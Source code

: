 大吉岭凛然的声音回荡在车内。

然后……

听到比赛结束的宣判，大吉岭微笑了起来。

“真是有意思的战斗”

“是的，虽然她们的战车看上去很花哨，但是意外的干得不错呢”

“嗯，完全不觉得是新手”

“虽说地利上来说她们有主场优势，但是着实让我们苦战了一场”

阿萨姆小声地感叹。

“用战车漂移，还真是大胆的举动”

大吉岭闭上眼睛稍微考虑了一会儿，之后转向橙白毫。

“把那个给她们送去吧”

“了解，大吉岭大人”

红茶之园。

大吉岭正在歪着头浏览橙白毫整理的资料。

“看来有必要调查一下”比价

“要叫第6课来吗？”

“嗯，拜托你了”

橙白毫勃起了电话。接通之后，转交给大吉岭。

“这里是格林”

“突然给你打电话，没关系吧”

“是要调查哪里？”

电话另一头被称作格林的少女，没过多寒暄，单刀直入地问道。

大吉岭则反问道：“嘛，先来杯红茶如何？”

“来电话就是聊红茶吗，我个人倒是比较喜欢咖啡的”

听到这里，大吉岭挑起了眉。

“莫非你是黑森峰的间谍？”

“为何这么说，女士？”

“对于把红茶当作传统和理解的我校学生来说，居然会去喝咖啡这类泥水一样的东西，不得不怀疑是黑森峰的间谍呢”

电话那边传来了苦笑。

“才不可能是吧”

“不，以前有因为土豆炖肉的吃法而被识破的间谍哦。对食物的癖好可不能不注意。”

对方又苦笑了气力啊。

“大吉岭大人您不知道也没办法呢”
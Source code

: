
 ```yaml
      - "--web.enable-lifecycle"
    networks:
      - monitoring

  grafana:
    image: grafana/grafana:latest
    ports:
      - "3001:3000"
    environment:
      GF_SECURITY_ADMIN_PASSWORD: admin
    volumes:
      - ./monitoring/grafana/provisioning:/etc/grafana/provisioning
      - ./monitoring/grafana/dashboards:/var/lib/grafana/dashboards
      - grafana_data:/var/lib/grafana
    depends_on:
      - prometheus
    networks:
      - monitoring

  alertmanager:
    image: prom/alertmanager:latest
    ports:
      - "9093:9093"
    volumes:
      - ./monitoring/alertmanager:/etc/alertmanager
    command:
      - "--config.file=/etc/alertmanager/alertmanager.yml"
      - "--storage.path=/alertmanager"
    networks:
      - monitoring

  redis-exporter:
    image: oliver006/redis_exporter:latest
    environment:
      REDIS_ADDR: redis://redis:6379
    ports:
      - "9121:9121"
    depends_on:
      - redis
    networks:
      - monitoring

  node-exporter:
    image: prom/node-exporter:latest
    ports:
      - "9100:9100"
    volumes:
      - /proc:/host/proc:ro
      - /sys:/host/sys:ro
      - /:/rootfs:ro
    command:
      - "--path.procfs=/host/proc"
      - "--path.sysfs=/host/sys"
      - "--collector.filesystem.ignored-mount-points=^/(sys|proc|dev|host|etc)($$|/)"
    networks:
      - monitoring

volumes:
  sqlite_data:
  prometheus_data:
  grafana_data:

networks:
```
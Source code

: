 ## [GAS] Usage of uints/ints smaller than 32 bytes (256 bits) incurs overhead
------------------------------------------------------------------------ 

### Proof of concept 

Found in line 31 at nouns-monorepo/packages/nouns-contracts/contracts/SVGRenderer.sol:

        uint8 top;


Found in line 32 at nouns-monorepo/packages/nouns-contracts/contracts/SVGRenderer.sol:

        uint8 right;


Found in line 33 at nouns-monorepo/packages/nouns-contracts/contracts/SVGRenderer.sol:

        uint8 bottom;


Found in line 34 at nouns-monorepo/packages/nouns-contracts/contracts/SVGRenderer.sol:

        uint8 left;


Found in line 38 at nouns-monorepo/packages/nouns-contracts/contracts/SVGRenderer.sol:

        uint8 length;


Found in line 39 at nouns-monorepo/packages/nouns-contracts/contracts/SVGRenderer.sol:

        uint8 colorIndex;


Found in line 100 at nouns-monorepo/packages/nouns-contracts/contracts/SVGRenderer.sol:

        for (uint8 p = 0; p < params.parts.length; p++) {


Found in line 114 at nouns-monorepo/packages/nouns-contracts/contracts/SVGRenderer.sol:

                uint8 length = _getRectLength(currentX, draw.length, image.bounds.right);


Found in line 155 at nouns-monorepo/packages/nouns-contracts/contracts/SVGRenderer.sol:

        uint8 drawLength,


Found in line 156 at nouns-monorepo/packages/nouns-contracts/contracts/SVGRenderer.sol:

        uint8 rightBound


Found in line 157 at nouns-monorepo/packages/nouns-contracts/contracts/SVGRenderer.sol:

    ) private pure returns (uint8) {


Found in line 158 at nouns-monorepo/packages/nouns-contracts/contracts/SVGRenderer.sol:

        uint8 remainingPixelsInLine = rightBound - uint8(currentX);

Work item:
Report only the number of lines in the data above that contain "nouns".

Written reply:
12